• _AIM OF THE EXERCISE_:
In the material below, find the line with "- Tom Sadler (Secretary)" and the line with "Mantengono la capacità". Output exactly those two lines and all lines between them, leaving out pictures.

☆ ☆ ☆ ☆ ☆ ☆ ☆

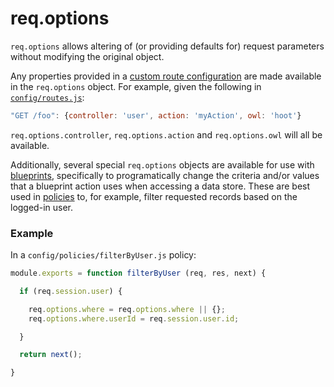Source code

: # req.options
`req.options` allows altering of (or providing defaults for) request parameters without modifying the original object.

Any properties provided in a [custom route configuration](http://sailsjs.org/documentation/concepts/Routes/RouteTargetSyntax.html) are made available in the `req.options` object.  For example, given the following in [`config/routes.js`](http://sailsjs.org/documentation/reference/sails.config/sails.config.routes.html):

```js
"GET /foo": {controller: 'user', action: 'myAction', owl: 'hoot'}
```

`req.options.controller`, `req.options.action` and `req.options.owl` will all be available.

Additionally, several special `req.options` objects are available for use with [blueprints](http://sailsjs.org/documentation/reference/blueprint-api), specifically to programatically change the criteria and/or values that a blueprint action uses when accessing a data store.  These are best used in [policies](http://sailsjs.org/documentation/concepts/Policies) to, for example, filter requested records based on the logged-in user.

### Example

In a `config/policies/filterByUser.js` policy:

```javascript
module.exports = function filterByUser (req, res, next) {

  if (req.session.user) {

    req.options.where = req.options.where || {};
    req.options.where.userId = req.session.user.id;

  }

  return next();

}
```

<docmeta name="displayName" value="req.options">
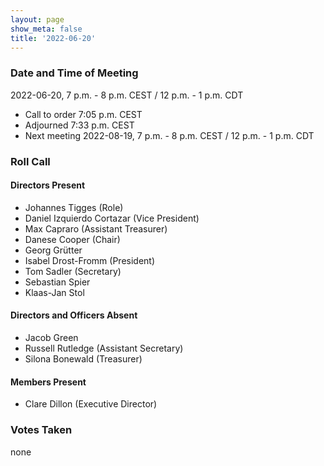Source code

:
 ```yaml
---
layout: page
show_meta: false
title: '2022-06-20'
---
```


### Date and Time of Meeting

2022-06-20, 7 p.m. - 8 p.m. CEST / 12 p.m. - 1 p.m. CDT

* Call to order 7:05 p.m. CEST
* Adjourned 7:33 p.m. CEST
* Next meeting 2022-08-19, 7 p.m. - 8 p.m. CEST / 12 p.m. - 1 p.m. CDT

### Roll Call

#### Directors Present

- Johannes Tigges (Role)
- Daniel Izquierdo Cortazar (Vice President)
- Max Capraro (Assistant Treasurer)
- Danese Cooper (Chair)
- Georg Grütter
- Isabel Drost-Fromm (President)
- Tom Sadler (Secretary)
- Sebastian Spier
- Klaas-Jan Stol

#### Directors and Officers Absent

- Jacob Green
- Russell Rutledge (Assistant Secretary)
- Silona Bonewald (Treasurer)

#### Members Present

- Clare Dillon (Executive Director)

### Votes Taken

none
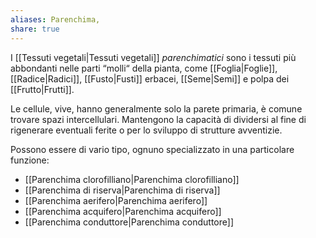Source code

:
 ```yaml
---
aliases: Parenchima,
share: true
---
```

I [[Tessuti vegetali|Tessuti vegetali]] *parenchimatici* sono i tessuti più abbondanti nelle parti “molli“ della pianta, come [[Foglia|Foglie]], [[Radice|Radici]], [[Fusto|Fusti]] erbacei, [[Seme|Semi]] e polpa dei [[Frutto|Frutti]].

Le cellule, vive, hanno generalmente solo la parete primaria, è comune trovare spazi intercellulari.
Mantengono la capacità di dividersi al fine di rigenerare eventuali ferite o per lo sviluppo di strutture avventizie.

Possono essere di vario tipo, ognuno specializzato in una particolare funzione:
- [[Parenchima clorofilliano|Parenchima clorofilliano]]
- [[Parenchima di riserva|Parenchima di riserva]]
- [[Parenchima aerifero|Parenchima aerifero]]
- [[Parenchima acquifero|Parenchima acquifero]]
- [[Parenchima conduttore|Parenchima conduttore]]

☆ ☆ ☆ ☆ ☆ ☆ ☆

• _WRITTEN RESPONSE_:
- Tom Sadler (Secretary)
- Sebastian Spier
- Klaas-Jan Stol

#### Directors and Officers Absent

- Jacob Green
- Russell Rutledge (Assistant Secretary)
- Silona Bonewald (Treasurer)

#### Members Present

- Clare Dillon (Executive Director)

### Votes Taken

none
Source code

:
 ```yaml
---
aliases: Parenchima,
share: true
---
```

I [[Tessuti vegetali|Tessuti vegetali]] *parenchimatici* sono i tessuti più abbondanti nelle parti “molli“ della pianta, come [[Foglia|Foglie]], [[Radice|Radici]], [[Fusto|Fusti]] erbacei, [[Seme|Semi]] e polpa dei [[Frutto|Frutti]].

Le cellule, vive, hanno generalmente solo la parete primaria, è comune trovare spazi intercellulari.
Mantengono la capacità di dividersi al fine di rigenerare eventuali ferite o per lo sviluppo di strutture avventizie.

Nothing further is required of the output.